**THE TASK:** An exact restatement of the records below is expected.

**Items from a data source:**

○ ○ ○

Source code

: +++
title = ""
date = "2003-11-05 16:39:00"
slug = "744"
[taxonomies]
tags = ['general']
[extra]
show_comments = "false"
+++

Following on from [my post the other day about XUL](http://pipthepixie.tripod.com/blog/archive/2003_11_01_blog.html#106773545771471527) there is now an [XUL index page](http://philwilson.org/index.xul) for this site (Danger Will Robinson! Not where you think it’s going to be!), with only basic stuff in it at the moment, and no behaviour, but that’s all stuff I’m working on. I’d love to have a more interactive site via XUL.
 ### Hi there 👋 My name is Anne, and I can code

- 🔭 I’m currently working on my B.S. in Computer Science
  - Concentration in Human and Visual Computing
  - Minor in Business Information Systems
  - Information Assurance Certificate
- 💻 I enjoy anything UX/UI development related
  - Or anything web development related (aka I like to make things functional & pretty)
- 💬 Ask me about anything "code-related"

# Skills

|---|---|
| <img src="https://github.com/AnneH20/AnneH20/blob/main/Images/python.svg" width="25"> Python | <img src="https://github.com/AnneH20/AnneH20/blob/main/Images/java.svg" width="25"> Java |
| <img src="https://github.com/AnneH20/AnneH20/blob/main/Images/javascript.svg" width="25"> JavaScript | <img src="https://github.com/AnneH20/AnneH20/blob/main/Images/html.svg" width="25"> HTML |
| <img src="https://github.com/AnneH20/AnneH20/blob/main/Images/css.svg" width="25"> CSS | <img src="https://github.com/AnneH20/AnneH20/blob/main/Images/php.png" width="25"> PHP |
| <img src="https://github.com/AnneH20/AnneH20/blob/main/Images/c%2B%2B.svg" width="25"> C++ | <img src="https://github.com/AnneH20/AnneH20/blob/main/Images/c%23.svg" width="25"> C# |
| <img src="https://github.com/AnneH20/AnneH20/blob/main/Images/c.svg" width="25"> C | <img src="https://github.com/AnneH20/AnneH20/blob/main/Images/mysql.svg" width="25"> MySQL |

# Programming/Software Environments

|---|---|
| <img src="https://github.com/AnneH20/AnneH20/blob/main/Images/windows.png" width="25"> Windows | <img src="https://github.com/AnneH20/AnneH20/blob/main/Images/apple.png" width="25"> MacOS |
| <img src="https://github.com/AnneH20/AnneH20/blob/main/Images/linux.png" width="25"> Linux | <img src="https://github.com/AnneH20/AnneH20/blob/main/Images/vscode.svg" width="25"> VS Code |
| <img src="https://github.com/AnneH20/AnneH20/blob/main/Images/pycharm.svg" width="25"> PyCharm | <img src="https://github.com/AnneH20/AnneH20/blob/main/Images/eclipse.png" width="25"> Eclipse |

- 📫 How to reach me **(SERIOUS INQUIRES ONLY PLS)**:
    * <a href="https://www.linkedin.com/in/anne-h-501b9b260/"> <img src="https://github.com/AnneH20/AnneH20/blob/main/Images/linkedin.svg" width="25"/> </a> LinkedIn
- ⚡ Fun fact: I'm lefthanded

○ ○ ○

**RESPONSE BELOW:**
Source code

: +++
title = ""
date = "2003-11-05 16:39:00"
slug = "744"
[taxonomies]
tags = ['general']
[extra]
show_comments = "false"
+++

Following on from [my post the other day about XUL](http://pipthepixie.tripod.com/blog/archive/2003_11_01_blog.html#106773545771471527) there is now an [XUL index page](http://philwilson.org/index.xul) for this site (Danger Will Robinson! Not where you think it’s going to be!), with only basic stuff in it at the moment, and no behaviour, but that’s all stuff I’m working on. I’d love to have a more interactive site via XUL.
 ### Hi there 👋 My name is Anne, and I can code

- 🔭 I’m currently working on my B.S. in Computer Science
  - Concentration in Human and Visual Computing
  - Minor in Business Information Systems
  - Information Assurance Certificate
- 💻 I enjoy anything UX/UI development related
  - Or anything web development related (aka I like to make things functional & pretty)
- 💬 Ask me about anything "code-related"

# Skills

|---|---|
| <img src="https://github.com/AnneH20/AnneH20/blob/main/Images/python.svg" width="25"> Python | <img src="https://github.com/AnneH20/AnneH20/blob/main/Images/java.svg" width="25"> Java |
| <img src="https://github.com/AnneH20/AnneH20/blob/main/Images/javascript.svg" width="25"> JavaScript | <img src="https://github.com/AnneH20/AnneH20/blob/main/Images/html.svg" width="25"> HTML |
| <img src="https://github.com/AnneH20/AnneH20/blob/main/Images/css.svg" width="25"> CSS | <img src="https://github.com/AnneH20/AnneH20/blob/main/Images/php.png" width="25"> PHP |
| <img src="https://github.com/AnneH20/AnneH20/blob/main/Images/c%2B%2B.svg" width="25"> C++ | <img src="https://github.com/AnneH20/AnneH20/blob/main/Images/c%23.svg" width="25"> C# |
| <img src="https://github.com/AnneH20/AnneH20/blob/main/Images/c.svg" width="25"> C | <img src="https://github.com/AnneH20/AnneH20/blob/main/Images/mysql.svg" width="25"> MySQL |

# Programming/Software Environments

|---|---|
| <img src="https://github.com/AnneH20/AnneH20/blob/main/Images/windows.png" width="25"> Windows | <img src="https://github.com/AnneH20/AnneH20/blob/main/Images/apple.png" width="25"> MacOS |
| <img src="https://github.com/AnneH20/AnneH20/blob/main/Images/linux.png" width="25"> Linux | <img src="https://github.com/AnneH20/AnneH20/blob/main/Images/vscode.svg" width="25"> VS Code |
| <img src="https://github.com/AnneH20/AnneH20/blob/main/Images/pycharm.svg" width="25"> PyCharm | <img src="https://github.com/AnneH20/AnneH20/blob/main/Images/eclipse.png" width="25"> Eclipse |

- 📫 How to reach me **(SERIOUS INQUIRES ONLY PLS)**:
    * <a href="https://www.linkedin.com/in/anne-h-501b9b260/"> <img src="https://github.com/AnneH20/AnneH20/blob/main/Images/linkedin.svg" width="25"/> </a> LinkedIn
- ⚡ Fun fact: I'm lefthanded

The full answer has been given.